Saved data entries:
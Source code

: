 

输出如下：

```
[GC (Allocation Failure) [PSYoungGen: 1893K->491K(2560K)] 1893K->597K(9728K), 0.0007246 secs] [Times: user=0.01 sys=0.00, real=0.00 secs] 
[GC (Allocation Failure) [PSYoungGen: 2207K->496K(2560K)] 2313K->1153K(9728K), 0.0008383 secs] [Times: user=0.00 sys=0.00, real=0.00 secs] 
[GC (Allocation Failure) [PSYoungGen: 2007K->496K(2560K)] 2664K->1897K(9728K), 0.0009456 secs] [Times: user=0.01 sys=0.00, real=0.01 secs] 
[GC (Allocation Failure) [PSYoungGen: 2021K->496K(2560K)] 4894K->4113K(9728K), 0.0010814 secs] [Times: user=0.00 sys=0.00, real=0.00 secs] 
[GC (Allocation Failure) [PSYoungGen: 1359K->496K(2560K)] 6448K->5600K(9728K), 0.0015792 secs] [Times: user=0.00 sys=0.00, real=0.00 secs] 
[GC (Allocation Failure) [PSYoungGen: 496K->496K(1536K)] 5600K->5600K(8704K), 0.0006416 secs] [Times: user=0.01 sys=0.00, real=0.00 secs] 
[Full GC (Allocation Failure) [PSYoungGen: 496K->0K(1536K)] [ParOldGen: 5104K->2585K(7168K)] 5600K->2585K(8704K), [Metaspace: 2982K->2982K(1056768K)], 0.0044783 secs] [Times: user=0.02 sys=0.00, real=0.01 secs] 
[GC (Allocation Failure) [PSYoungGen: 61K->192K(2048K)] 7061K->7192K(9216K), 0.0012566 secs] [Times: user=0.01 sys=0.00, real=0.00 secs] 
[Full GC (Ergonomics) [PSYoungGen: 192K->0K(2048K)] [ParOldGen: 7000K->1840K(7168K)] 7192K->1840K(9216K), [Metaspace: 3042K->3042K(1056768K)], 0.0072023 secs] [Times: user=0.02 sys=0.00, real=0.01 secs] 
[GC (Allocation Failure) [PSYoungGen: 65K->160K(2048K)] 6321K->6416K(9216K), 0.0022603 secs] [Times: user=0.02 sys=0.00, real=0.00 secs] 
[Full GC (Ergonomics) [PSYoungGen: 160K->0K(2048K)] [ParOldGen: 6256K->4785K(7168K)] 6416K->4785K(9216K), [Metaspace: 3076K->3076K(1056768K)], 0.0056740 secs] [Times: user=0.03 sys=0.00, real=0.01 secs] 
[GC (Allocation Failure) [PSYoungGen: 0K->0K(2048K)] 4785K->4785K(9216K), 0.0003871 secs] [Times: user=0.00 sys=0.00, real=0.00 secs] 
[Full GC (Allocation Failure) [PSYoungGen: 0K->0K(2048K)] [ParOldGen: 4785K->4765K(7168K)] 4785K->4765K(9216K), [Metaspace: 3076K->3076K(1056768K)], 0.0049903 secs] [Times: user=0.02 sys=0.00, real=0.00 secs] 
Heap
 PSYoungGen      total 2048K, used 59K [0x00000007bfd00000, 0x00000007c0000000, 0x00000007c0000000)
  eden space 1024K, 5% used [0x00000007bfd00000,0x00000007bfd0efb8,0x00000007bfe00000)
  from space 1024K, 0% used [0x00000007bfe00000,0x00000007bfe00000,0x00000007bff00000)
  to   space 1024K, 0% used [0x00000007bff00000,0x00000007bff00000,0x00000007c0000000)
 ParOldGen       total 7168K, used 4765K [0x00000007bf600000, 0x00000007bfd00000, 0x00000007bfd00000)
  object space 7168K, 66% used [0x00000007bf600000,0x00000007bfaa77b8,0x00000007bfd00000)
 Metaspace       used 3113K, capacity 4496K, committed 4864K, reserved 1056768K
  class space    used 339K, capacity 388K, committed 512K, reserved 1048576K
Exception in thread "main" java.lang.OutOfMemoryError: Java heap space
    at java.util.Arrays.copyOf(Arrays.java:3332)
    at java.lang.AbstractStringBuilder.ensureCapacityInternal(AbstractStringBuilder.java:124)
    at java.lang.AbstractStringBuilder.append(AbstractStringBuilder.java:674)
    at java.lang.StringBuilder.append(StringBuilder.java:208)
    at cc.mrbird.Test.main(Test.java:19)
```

> ACTION ITEM
A complete answer reproduces every line of the records in which the word "committed" occurs.

> EXERCISE RESULT
 Metaspace       used 3113K, capacity 4496K, committed 4864K, reserved 1056768K
  class space    used 339K, capacity 388K, committed 512K, reserved 1048576K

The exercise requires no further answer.